TO DO:
The line containing "Source code for" marks the end: copy exactly every line from the start of the records below up to and including it, leaving out pictures.

========================================

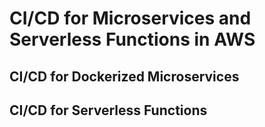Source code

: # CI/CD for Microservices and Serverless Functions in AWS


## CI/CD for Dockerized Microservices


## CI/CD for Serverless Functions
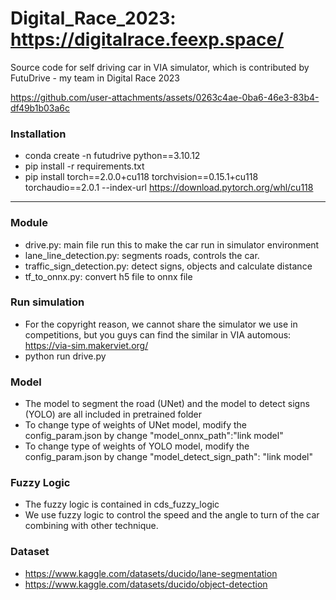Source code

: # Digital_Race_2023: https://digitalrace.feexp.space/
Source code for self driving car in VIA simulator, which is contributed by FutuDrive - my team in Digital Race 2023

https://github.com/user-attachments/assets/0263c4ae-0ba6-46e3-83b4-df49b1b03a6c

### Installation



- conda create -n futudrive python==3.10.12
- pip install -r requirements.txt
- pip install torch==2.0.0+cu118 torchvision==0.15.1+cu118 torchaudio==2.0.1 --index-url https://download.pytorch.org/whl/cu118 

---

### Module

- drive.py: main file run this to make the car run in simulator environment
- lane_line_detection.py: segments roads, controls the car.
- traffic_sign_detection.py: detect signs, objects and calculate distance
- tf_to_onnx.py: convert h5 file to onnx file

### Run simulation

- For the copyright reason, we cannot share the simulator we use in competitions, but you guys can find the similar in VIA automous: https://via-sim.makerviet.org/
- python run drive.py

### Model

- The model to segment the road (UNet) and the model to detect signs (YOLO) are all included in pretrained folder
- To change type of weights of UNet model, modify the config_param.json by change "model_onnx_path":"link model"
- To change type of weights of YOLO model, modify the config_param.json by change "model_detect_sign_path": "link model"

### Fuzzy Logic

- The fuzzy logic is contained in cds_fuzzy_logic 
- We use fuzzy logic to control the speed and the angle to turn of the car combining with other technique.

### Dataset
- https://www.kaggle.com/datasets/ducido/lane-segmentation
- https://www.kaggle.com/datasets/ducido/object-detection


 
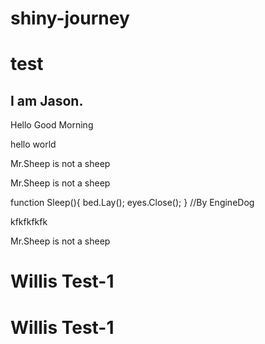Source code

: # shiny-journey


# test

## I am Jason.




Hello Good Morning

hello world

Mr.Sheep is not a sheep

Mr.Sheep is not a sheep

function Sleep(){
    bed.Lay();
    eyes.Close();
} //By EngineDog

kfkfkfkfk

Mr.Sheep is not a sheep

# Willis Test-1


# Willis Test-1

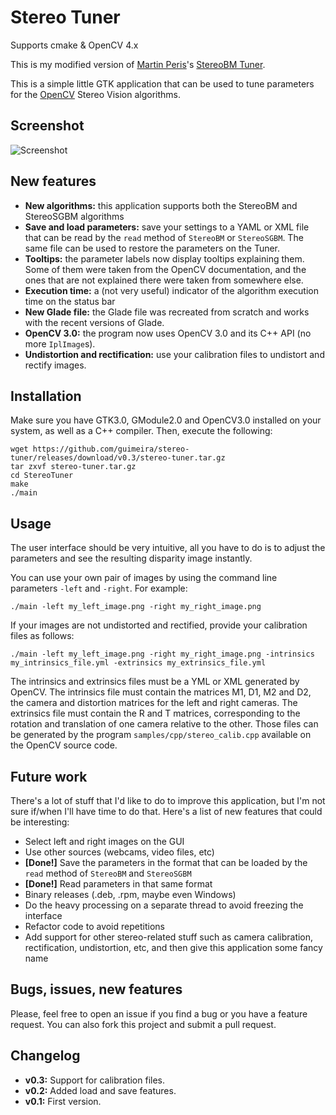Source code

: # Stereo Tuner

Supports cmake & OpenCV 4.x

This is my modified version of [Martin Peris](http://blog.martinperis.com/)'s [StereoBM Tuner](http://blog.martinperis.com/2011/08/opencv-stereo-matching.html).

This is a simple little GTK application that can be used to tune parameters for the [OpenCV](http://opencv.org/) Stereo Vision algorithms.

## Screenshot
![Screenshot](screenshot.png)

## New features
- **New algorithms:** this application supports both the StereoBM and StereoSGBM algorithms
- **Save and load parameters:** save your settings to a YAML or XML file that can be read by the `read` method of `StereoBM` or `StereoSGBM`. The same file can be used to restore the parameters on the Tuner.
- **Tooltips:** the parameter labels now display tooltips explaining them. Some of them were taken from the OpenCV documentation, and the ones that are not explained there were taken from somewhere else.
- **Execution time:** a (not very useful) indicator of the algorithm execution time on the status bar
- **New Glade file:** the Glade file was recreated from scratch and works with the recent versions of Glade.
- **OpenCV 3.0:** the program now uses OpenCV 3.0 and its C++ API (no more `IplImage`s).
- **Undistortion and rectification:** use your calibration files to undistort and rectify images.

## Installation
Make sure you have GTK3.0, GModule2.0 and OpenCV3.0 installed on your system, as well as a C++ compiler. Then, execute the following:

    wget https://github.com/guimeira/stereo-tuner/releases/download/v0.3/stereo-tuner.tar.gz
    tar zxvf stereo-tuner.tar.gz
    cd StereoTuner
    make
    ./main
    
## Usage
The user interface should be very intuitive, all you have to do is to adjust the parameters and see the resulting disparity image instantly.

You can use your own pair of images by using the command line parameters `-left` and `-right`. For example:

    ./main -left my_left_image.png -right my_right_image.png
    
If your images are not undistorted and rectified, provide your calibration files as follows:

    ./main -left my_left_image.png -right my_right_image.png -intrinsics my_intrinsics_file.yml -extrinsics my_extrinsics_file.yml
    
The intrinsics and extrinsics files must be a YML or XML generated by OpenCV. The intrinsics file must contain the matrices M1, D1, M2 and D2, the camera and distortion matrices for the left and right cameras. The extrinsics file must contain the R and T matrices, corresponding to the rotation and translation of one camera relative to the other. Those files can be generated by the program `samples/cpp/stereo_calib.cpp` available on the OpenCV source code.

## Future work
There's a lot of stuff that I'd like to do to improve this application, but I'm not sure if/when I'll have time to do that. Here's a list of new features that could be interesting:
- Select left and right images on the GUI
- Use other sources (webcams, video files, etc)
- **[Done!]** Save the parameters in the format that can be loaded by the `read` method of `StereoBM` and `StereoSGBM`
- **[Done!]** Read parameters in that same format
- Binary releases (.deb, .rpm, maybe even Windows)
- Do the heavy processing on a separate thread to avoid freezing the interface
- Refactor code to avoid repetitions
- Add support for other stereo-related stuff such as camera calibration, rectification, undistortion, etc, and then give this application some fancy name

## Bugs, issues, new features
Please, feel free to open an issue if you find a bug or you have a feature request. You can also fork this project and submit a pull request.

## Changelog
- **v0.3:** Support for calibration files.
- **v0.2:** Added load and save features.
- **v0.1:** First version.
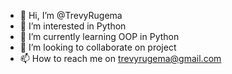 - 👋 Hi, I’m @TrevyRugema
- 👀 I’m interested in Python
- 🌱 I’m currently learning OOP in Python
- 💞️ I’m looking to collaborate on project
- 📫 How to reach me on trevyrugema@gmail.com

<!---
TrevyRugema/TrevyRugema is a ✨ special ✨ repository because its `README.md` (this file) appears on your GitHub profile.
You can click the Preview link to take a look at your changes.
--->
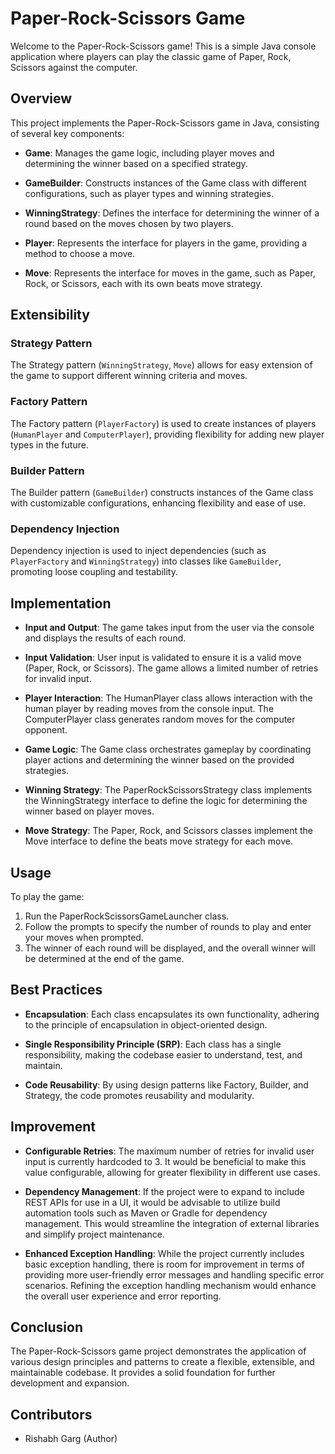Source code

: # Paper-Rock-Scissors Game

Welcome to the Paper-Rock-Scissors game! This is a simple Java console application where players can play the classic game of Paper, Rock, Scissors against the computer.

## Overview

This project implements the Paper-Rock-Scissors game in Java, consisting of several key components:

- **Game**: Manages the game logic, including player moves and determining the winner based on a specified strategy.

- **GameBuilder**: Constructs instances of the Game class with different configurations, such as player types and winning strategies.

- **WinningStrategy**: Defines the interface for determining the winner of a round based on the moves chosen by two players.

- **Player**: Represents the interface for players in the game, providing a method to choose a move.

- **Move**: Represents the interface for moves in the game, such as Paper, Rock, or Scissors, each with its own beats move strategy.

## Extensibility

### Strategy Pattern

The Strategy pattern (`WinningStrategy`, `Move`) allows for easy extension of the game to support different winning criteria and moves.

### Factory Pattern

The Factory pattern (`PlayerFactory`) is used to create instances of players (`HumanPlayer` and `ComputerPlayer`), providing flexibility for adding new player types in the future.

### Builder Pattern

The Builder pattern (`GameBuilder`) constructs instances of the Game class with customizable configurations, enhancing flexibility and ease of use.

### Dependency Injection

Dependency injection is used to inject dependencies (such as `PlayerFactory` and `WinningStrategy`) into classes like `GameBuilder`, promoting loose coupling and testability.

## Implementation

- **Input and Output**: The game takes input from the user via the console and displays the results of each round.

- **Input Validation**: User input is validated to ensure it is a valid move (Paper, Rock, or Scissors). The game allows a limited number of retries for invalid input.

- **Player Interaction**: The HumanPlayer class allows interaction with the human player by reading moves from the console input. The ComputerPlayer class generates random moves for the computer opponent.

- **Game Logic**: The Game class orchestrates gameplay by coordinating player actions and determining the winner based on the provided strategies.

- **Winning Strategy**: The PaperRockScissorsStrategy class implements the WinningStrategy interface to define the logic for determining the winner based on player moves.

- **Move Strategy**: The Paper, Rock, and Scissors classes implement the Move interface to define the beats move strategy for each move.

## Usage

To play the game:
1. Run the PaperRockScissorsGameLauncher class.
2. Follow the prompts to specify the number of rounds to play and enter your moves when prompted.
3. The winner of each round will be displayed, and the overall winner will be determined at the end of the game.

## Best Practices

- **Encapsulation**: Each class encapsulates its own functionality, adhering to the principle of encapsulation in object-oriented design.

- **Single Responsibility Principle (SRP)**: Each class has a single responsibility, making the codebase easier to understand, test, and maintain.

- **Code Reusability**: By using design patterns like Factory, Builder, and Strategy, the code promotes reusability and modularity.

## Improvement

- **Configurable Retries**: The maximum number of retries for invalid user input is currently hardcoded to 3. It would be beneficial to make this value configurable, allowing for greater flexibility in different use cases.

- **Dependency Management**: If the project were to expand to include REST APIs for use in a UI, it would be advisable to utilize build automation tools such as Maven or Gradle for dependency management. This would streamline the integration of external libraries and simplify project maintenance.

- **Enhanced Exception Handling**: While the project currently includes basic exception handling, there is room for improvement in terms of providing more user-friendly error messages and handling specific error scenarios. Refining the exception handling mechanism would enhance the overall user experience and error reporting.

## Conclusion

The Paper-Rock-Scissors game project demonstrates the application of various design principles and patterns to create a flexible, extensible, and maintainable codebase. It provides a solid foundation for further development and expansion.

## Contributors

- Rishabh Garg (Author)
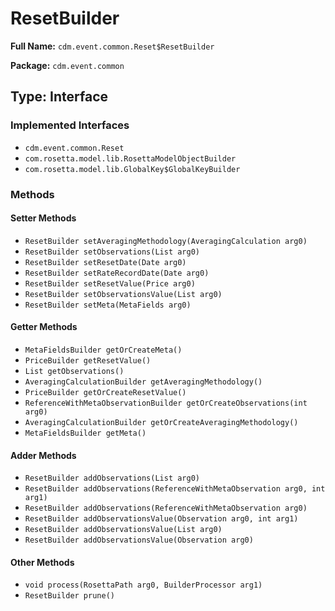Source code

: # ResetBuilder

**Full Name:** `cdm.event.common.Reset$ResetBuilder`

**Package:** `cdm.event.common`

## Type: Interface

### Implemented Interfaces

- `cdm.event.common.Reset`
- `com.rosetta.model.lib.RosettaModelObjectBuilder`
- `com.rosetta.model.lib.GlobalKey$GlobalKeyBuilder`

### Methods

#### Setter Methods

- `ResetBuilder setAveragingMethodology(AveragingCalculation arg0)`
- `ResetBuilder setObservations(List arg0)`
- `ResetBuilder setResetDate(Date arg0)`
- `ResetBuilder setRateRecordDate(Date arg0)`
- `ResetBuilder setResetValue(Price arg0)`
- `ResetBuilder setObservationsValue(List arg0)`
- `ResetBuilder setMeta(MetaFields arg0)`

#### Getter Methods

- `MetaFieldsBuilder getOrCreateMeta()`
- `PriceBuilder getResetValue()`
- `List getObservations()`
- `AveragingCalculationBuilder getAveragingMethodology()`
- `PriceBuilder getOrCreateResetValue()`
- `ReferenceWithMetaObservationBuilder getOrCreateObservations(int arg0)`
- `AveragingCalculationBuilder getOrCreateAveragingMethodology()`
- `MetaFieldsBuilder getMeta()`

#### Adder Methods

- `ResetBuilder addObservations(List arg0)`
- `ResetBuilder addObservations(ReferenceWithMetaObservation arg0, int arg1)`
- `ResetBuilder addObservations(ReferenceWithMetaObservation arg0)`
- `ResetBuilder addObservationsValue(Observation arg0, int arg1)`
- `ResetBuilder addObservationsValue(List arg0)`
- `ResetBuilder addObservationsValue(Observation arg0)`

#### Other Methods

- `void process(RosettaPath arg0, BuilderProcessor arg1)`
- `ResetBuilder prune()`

========================================

RESPONSE FOR THIS EXERCISE:
Source code

: # CI/CD for Microservices and Serverless Functions in AWS


## CI/CD for Dockerized Microservices


## CI/CD for Serverless Functions
Source code

: # Digital_Race_2023: https://digitalrace.feexp.space/
Source code for self driving car in VIA simulator, which is contributed by FutuDrive - my team in Digital Race 2023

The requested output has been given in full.